GOAL OF THE EXERCISE:
Word for word, retype the lines from the one containing "###### My Son" to the last line of the data below, both ends included.

EXTRACTED ENTRIES:
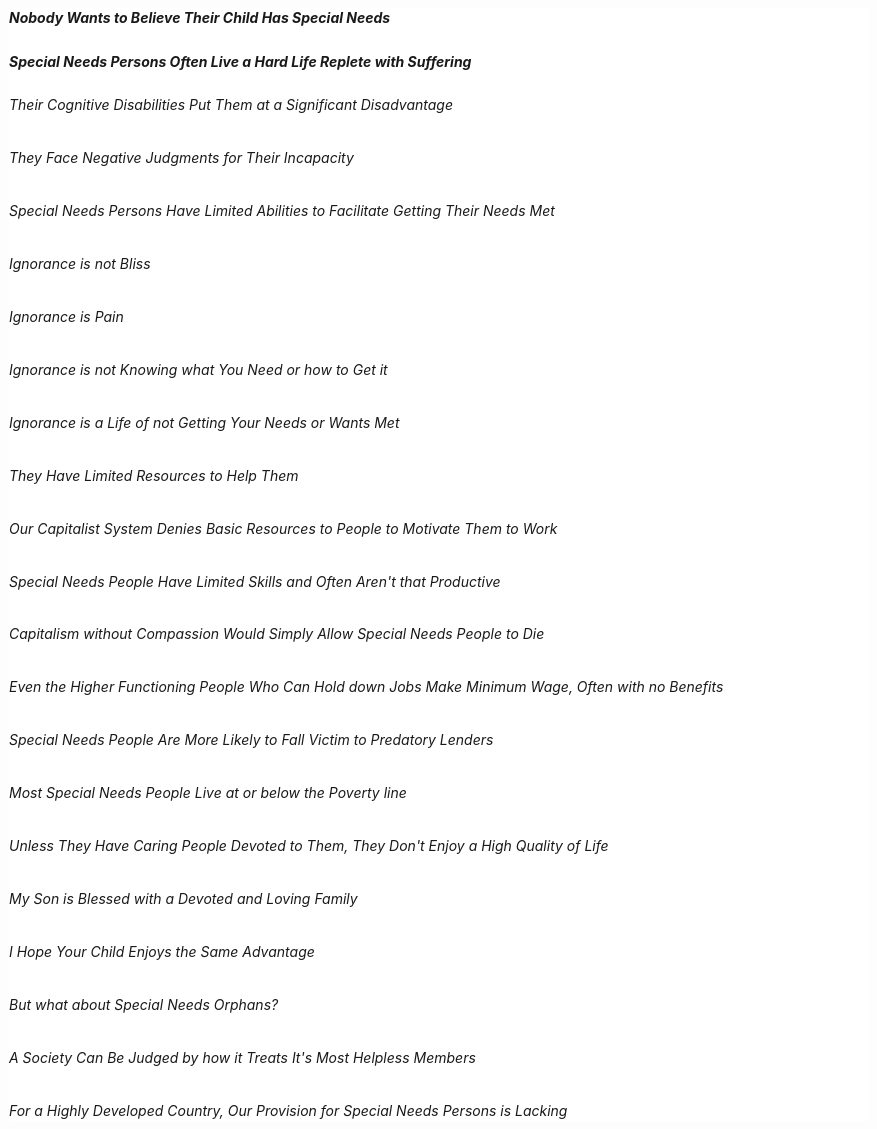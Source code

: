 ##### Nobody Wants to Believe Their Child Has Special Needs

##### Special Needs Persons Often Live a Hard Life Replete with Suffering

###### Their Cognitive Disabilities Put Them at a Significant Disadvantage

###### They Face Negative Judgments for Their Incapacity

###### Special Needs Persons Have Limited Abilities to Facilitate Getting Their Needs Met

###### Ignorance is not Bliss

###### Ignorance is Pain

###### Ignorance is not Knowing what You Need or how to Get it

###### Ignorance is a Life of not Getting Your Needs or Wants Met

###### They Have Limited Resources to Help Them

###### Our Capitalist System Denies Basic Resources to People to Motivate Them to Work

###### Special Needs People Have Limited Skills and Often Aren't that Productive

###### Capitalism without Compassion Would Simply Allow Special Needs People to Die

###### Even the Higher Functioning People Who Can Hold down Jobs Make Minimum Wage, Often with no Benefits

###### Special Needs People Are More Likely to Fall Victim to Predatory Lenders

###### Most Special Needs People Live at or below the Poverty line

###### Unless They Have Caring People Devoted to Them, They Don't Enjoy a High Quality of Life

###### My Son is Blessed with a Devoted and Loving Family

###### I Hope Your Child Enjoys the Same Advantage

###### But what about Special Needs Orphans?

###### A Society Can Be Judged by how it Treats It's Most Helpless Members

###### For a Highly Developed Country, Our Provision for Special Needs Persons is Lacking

EXERCISE RESULT:
###### My Son is Blessed with a Devoted and Loving Family

###### I Hope Your Child Enjoys the Same Advantage

###### But what about Special Needs Orphans?

###### A Society Can Be Judged by how it Treats It's Most Helpless Members

###### For a Highly Developed Country, Our Provision for Special Needs Persons is Lacking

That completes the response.